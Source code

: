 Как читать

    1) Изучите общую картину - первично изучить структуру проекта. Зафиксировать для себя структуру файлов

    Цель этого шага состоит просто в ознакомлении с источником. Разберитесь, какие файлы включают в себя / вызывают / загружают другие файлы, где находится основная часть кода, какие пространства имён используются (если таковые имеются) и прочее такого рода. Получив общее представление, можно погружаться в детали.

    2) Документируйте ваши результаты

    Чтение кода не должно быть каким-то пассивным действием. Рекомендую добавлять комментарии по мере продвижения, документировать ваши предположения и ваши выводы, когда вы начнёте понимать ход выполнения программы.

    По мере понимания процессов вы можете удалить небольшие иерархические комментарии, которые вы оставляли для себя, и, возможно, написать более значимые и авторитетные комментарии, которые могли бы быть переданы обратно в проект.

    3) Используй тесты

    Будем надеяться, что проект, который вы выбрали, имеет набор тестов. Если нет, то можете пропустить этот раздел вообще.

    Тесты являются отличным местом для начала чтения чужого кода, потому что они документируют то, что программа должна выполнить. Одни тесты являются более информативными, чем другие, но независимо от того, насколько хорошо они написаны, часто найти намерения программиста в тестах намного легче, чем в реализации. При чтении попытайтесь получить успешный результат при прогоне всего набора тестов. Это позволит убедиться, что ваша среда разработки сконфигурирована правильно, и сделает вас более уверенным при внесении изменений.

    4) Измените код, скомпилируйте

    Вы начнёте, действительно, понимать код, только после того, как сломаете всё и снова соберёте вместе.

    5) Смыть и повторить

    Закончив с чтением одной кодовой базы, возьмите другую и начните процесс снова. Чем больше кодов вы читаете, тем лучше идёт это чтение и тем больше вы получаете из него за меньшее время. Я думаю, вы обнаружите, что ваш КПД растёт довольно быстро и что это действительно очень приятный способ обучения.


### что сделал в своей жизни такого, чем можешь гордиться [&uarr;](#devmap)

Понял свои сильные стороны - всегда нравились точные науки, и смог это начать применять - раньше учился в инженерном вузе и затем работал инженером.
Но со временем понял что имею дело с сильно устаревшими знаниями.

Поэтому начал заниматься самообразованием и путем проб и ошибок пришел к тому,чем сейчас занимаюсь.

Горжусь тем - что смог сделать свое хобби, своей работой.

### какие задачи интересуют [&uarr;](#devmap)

+++++

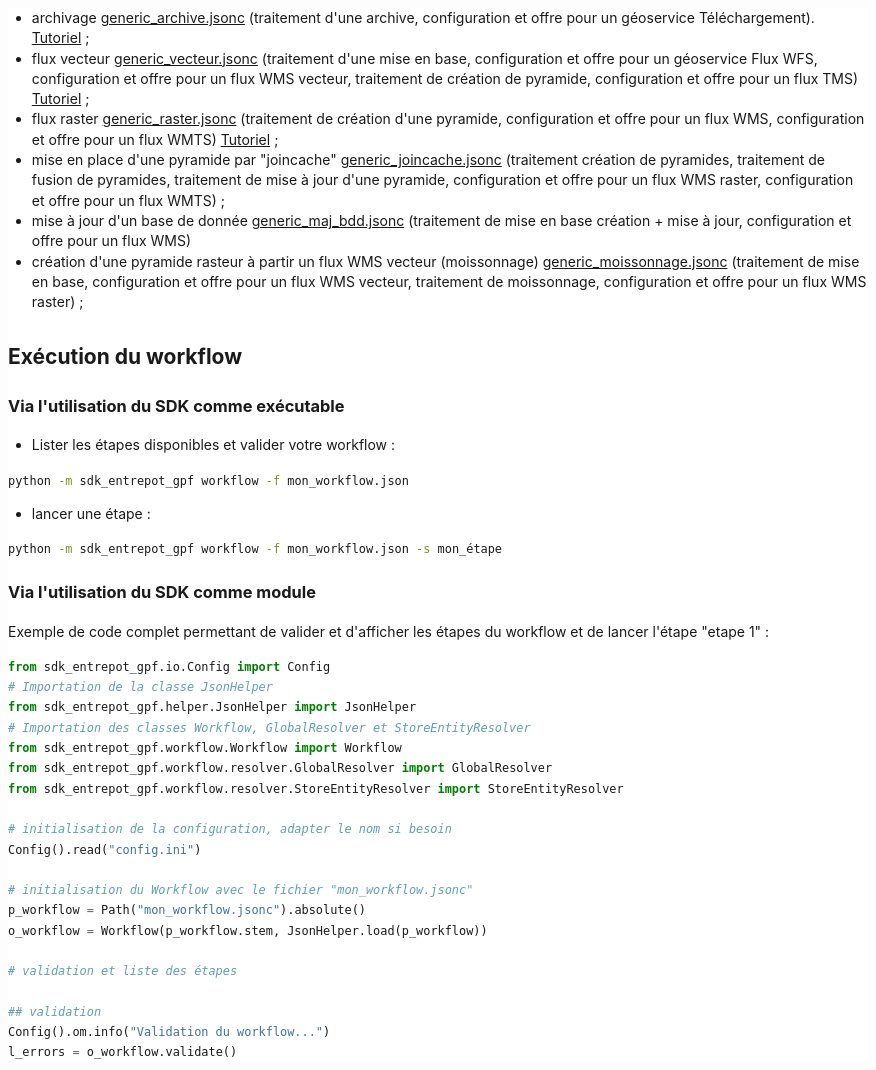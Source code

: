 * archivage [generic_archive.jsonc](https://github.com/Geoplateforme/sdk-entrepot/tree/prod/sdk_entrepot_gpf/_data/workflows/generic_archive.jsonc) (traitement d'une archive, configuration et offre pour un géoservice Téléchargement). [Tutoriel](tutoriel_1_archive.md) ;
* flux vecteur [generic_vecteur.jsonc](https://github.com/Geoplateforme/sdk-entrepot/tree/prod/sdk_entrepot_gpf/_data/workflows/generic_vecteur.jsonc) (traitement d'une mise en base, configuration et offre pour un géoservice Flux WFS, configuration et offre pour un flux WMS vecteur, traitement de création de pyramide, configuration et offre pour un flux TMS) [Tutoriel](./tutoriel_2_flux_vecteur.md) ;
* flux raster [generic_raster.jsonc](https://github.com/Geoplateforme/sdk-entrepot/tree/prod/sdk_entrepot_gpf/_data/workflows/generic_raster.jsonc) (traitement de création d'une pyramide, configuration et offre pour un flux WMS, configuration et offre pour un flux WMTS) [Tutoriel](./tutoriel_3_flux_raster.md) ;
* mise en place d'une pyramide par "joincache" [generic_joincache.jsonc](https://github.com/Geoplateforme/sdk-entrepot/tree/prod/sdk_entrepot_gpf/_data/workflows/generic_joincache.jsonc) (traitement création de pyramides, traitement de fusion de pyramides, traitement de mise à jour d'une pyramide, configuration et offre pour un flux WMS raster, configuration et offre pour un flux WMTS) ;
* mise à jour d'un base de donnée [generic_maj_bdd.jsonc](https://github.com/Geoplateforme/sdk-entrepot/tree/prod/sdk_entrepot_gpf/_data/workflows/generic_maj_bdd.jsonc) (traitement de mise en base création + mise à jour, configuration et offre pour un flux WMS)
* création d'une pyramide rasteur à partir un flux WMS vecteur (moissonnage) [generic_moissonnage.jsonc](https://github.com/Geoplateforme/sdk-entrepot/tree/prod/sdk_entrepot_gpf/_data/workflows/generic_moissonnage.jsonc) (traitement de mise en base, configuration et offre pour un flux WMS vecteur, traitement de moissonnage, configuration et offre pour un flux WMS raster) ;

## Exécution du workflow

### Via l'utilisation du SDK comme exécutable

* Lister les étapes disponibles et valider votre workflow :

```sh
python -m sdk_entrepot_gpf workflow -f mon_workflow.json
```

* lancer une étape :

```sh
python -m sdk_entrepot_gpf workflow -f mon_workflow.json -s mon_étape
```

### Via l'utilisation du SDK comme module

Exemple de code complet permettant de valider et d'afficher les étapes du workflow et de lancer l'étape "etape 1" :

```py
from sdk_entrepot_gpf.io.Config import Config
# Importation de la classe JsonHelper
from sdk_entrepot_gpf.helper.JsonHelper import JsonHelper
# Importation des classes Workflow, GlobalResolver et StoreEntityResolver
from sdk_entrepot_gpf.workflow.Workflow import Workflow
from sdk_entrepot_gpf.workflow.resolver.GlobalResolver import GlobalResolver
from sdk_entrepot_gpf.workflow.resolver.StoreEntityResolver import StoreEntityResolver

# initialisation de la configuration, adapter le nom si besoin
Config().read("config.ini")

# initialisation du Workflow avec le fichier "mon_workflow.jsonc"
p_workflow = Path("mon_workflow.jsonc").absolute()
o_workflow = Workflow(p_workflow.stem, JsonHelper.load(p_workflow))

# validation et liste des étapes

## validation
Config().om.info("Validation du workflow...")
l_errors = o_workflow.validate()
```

+++++

> [Assigned task]: From the entries, report each line that includes the word "можете".

> [The completed task]:
    По мере понимания процессов вы можете удалить небольшие иерархические комментарии, которые вы оставляли для себя, и, возможно, написать более значимые и авторитетные комментарии, которые могли бы быть переданы обратно в проект.
    Будем надеяться, что проект, который вы выбрали, имеет набор тестов. Если нет, то можете пропустить этот раздел вообще.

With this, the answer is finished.